Input data:
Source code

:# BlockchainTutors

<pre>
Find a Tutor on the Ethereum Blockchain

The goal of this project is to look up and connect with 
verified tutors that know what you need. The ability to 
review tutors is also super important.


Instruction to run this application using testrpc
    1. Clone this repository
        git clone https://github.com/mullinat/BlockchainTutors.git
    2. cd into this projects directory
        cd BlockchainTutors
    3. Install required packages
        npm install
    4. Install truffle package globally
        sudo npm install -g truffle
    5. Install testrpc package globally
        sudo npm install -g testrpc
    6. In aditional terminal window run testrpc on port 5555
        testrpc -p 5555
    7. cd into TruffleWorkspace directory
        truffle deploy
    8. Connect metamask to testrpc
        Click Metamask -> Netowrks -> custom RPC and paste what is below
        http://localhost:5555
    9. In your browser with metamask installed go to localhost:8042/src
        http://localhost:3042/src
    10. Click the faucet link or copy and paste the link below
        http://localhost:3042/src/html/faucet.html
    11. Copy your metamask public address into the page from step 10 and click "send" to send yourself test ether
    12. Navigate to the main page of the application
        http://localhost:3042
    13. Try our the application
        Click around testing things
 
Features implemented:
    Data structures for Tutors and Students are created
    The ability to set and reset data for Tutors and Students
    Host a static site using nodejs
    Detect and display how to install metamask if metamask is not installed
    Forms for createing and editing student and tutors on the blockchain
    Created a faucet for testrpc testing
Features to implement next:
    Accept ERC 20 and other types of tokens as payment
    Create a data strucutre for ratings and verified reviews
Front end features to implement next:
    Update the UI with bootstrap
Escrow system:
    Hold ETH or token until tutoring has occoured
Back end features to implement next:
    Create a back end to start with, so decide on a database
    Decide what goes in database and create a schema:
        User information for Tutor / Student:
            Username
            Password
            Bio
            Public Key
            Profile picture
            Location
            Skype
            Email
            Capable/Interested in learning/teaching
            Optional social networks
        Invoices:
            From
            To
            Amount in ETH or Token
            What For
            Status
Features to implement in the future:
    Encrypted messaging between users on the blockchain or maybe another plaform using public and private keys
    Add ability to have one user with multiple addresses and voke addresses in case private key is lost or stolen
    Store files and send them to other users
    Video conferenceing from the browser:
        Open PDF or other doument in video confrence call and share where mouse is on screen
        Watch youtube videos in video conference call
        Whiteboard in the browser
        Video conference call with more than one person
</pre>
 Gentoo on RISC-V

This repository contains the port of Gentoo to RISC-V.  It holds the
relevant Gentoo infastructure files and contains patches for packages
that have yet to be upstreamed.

Exercise directions:
Lines after the one containing "Instruction to run" are not part of the task. Output the entries exactly from their first line through that one.

Reply:
Source code

:# BlockchainTutors

<pre>
Find a Tutor on the Ethereum Blockchain

The goal of this project is to look up and connect with 
verified tutors that know what you need. The ability to 
review tutors is also super important.


Instruction to run this application using testrpc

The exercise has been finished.